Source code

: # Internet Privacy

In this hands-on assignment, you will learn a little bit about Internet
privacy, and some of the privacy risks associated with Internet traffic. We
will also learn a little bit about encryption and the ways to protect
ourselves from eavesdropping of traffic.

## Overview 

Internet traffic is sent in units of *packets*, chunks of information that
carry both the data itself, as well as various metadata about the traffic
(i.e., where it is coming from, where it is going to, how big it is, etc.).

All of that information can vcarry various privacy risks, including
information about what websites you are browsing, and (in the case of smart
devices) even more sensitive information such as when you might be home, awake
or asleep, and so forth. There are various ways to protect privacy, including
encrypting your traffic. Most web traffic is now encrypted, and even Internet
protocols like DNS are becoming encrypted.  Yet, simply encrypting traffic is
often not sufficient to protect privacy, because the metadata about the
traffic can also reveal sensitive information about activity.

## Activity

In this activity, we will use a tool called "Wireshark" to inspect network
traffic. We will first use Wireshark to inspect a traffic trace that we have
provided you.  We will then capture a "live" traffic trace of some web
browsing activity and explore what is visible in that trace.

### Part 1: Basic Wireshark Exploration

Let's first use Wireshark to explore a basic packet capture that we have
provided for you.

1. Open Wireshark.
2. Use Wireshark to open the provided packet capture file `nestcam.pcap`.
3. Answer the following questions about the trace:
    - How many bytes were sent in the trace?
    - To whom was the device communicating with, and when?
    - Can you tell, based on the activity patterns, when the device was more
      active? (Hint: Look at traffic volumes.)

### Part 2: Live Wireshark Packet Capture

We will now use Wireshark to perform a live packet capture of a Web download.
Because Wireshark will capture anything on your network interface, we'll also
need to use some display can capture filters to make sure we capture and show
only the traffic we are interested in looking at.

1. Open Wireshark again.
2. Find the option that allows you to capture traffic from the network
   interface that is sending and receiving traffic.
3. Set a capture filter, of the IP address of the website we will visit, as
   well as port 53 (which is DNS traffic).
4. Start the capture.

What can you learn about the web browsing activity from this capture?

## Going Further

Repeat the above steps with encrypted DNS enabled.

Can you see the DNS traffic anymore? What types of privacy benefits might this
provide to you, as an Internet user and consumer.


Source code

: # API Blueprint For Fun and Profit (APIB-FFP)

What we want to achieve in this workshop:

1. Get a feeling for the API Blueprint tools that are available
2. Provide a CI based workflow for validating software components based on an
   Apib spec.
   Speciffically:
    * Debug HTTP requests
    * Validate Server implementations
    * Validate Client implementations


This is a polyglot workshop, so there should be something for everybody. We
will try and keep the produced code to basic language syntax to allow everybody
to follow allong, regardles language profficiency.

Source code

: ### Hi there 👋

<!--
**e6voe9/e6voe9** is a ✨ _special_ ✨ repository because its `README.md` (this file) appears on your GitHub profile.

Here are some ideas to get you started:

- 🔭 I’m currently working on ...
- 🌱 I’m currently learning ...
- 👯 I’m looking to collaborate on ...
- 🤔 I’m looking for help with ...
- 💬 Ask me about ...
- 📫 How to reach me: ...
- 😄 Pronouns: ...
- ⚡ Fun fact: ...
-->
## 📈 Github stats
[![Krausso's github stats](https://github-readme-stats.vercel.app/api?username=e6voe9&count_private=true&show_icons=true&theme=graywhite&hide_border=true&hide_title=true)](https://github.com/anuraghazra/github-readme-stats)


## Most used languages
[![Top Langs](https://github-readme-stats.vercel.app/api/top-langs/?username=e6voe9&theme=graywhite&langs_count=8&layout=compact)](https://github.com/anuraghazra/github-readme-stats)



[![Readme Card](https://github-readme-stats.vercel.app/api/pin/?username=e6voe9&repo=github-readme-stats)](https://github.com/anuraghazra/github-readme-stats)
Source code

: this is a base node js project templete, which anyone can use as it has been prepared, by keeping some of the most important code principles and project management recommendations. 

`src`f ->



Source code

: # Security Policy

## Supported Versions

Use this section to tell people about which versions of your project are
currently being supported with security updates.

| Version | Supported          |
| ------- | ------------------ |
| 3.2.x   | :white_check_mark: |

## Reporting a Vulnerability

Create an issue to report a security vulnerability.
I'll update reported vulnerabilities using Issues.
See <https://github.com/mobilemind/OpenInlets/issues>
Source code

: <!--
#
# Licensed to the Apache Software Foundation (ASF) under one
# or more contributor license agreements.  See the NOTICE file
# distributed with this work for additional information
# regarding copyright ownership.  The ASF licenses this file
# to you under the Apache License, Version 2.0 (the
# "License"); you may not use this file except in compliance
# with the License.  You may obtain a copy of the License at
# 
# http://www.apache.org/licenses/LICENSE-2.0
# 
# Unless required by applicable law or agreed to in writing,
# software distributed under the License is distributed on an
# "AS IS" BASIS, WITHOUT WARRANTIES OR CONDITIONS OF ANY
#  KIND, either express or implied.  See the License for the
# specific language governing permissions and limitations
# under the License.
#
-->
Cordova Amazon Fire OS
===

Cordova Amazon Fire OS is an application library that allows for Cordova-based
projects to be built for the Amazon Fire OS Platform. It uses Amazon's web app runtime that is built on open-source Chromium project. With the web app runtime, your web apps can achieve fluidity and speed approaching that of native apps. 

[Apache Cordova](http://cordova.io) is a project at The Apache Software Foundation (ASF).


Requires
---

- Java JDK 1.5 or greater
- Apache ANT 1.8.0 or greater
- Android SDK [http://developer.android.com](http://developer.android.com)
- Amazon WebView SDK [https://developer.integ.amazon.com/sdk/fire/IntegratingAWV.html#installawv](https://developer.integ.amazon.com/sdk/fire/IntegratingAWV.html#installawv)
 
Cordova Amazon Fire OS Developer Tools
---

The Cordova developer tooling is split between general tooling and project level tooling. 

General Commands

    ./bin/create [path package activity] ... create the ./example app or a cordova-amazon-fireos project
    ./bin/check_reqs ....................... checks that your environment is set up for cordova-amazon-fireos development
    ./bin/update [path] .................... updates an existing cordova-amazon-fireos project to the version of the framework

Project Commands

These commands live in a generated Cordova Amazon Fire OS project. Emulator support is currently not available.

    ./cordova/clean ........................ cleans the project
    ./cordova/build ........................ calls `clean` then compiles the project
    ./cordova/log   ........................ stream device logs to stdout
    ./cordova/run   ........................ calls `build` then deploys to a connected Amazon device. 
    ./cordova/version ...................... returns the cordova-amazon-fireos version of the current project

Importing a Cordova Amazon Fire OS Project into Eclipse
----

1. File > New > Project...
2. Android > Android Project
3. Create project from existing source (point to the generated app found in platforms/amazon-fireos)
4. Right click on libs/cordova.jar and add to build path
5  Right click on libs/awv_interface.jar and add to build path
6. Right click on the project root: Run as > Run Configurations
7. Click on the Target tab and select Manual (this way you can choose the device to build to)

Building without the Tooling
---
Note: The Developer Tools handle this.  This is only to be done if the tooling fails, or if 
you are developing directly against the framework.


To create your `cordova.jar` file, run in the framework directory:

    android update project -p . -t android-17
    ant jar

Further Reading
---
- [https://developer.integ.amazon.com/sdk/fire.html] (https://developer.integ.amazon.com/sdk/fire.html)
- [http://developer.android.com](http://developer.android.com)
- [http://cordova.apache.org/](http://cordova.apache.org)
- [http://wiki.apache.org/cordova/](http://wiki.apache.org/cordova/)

TASK DESCRIPTION – For this exercise, retype the entire listing exactly.

EXPECTED ANSWER –
Source code

: # Internet Privacy

In this hands-on assignment, you will learn a little bit about Internet
privacy, and some of the privacy risks associated with Internet traffic. We
will also learn a little bit about encryption and the ways to protect
ourselves from eavesdropping of traffic.

## Overview 

Internet traffic is sent in units of *packets*, chunks of information that
carry both the data itself, as well as various metadata about the traffic
(i.e., where it is coming from, where it is going to, how big it is, etc.).

All of that information can vcarry various privacy risks, including
information about what websites you are browsing, and (in the case of smart
devices) even more sensitive information such as when you might be home, awake
or asleep, and so forth. There are various ways to protect privacy, including
encrypting your traffic. Most web traffic is now encrypted, and even Internet
protocols like DNS are becoming encrypted.  Yet, simply encrypting traffic is
often not sufficient to protect privacy, because the metadata about the
traffic can also reveal sensitive information about activity.

## Activity

In this activity, we will use a tool called "Wireshark" to inspect network
traffic. We will first use Wireshark to inspect a traffic trace that we have
provided you.  We will then capture a "live" traffic trace of some web
browsing activity and explore what is visible in that trace.

### Part 1: Basic Wireshark Exploration

Let's first use Wireshark to explore a basic packet capture that we have
provided for you.

1. Open Wireshark.
2. Use Wireshark to open the provided packet capture file `nestcam.pcap`.
3. Answer the following questions about the trace:
    - How many bytes were sent in the trace?
    - To whom was the device communicating with, and when?
    - Can you tell, based on the activity patterns, when the device was more
      active? (Hint: Look at traffic volumes.)

### Part 2: Live Wireshark Packet Capture

We will now use Wireshark to perform a live packet capture of a Web download.
Because Wireshark will capture anything on your network interface, we'll also
need to use some display can capture filters to make sure we capture and show
only the traffic we are interested in looking at.

1. Open Wireshark again.
2. Find the option that allows you to capture traffic from the network
   interface that is sending and receiving traffic.
3. Set a capture filter, of the IP address of the website we will visit, as
   well as port 53 (which is DNS traffic).
4. Start the capture.

What can you learn about the web browsing activity from this capture?

## Going Further

Repeat the above steps with encrypted DNS enabled.

Can you see the DNS traffic anymore? What types of privacy benefits might this
provide to you, as an Internet user and consumer.


Source code

: # API Blueprint For Fun and Profit (APIB-FFP)

What we want to achieve in this workshop:

1. Get a feeling for the API Blueprint tools that are available
2. Provide a CI based workflow for validating software components based on an
   Apib spec.
   Speciffically:
    * Debug HTTP requests
    * Validate Server implementations
    * Validate Client implementations


This is a polyglot workshop, so there should be something for everybody. We
will try and keep the produced code to basic language syntax to allow everybody
to follow allong, regardles language profficiency.

Source code

: ### Hi there 👋

<!--
**e6voe9/e6voe9** is a ✨ _special_ ✨ repository because its `README.md` (this file) appears on your GitHub profile.

Here are some ideas to get you started:

- 🔭 I’m currently working on ...
- 🌱 I’m currently learning ...
- 👯 I’m looking to collaborate on ...
- 🤔 I’m looking for help with ...
- 💬 Ask me about ...
- 📫 How to reach me: ...
- 😄 Pronouns: ...
- ⚡ Fun fact: ...
-->
## 📈 Github stats
[![Krausso's github stats](https://github-readme-stats.vercel.app/api?username=e6voe9&count_private=true&show_icons=true&theme=graywhite&hide_border=true&hide_title=true)](https://github.com/anuraghazra/github-readme-stats)


## Most used languages
[![Top Langs](https://github-readme-stats.vercel.app/api/top-langs/?username=e6voe9&theme=graywhite&langs_count=8&layout=compact)](https://github.com/anuraghazra/github-readme-stats)



[![Readme Card](https://github-readme-stats.vercel.app/api/pin/?username=e6voe9&repo=github-readme-stats)](https://github.com/anuraghazra/github-readme-stats)
Source code

: this is a base node js project templete, which anyone can use as it has been prepared, by keeping some of the most important code principles and project management recommendations. 

`src`f ->



Source code

: # Security Policy

## Supported Versions

Use this section to tell people about which versions of your project are
currently being supported with security updates.

| Version | Supported          |
| ------- | ------------------ |
| 3.2.x   | :white_check_mark: |

## Reporting a Vulnerability

Create an issue to report a security vulnerability.
I'll update reported vulnerabilities using Issues.
See <https://github.com/mobilemind/OpenInlets/issues>
Source code

: <!--
#
# Licensed to the Apache Software Foundation (ASF) under one
# or more contributor license agreements.  See the NOTICE file
# distributed with this work for additional information
# regarding copyright ownership.  The ASF licenses this file
# to you under the Apache License, Version 2.0 (the
# "License"); you may not use this file except in compliance
# with the License.  You may obtain a copy of the License at
# 
# http://www.apache.org/licenses/LICENSE-2.0
# 
# Unless required by applicable law or agreed to in writing,
# software distributed under the License is distributed on an
# "AS IS" BASIS, WITHOUT WARRANTIES OR CONDITIONS OF ANY
#  KIND, either express or implied.  See the License for the
# specific language governing permissions and limitations
# under the License.
#
-->
Cordova Amazon Fire OS
===

Cordova Amazon Fire OS is an application library that allows for Cordova-based
projects to be built for the Amazon Fire OS Platform. It uses Amazon's web app runtime that is built on open-source Chromium project. With the web app runtime, your web apps can achieve fluidity and speed approaching that of native apps. 

[Apache Cordova](http://cordova.io) is a project at The Apache Software Foundation (ASF).


Requires
---

- Java JDK 1.5 or greater
- Apache ANT 1.8.0 or greater
- Android SDK [http://developer.android.com](http://developer.android.com)
- Amazon WebView SDK [https://developer.integ.amazon.com/sdk/fire/IntegratingAWV.html#installawv](https://developer.integ.amazon.com/sdk/fire/IntegratingAWV.html#installawv)
 
Cordova Amazon Fire OS Developer Tools
---

The Cordova developer tooling is split between general tooling and project level tooling. 

General Commands

    ./bin/create [path package activity] ... create the ./example app or a cordova-amazon-fireos project
    ./bin/check_reqs ....................... checks that your environment is set up for cordova-amazon-fireos development
    ./bin/update [path] .................... updates an existing cordova-amazon-fireos project to the version of the framework

Project Commands

These commands live in a generated Cordova Amazon Fire OS project. Emulator support is currently not available.

    ./cordova/clean ........................ cleans the project
    ./cordova/build ........................ calls `clean` then compiles the project
    ./cordova/log   ........................ stream device logs to stdout
    ./cordova/run   ........................ calls `build` then deploys to a connected Amazon device. 
    ./cordova/version ...................... returns the cordova-amazon-fireos version of the current project

Importing a Cordova Amazon Fire OS Project into Eclipse
----

1. File > New > Project...
2. Android > Android Project
3. Create project from existing source (point to the generated app found in platforms/amazon-fireos)
4. Right click on libs/cordova.jar and add to build path
5  Right click on libs/awv_interface.jar and add to build path
6. Right click on the project root: Run as > Run Configurations
7. Click on the Target tab and select Manual (this way you can choose the device to build to)

Building without the Tooling
---
Note: The Developer Tools handle this.  This is only to be done if the tooling fails, or if 
you are developing directly against the framework.


To create your `cordova.jar` file, run in the framework directory:

    android update project -p . -t android-17
    ant jar

Further Reading
---
- [https://developer.integ.amazon.com/sdk/fire.html] (https://developer.integ.amazon.com/sdk/fire.html)
- [http://developer.android.com](http://developer.android.com)
- [http://cordova.apache.org/](http://cordova.apache.org)
- [http://wiki.apache.org/cordova/](http://wiki.apache.org/cordova/)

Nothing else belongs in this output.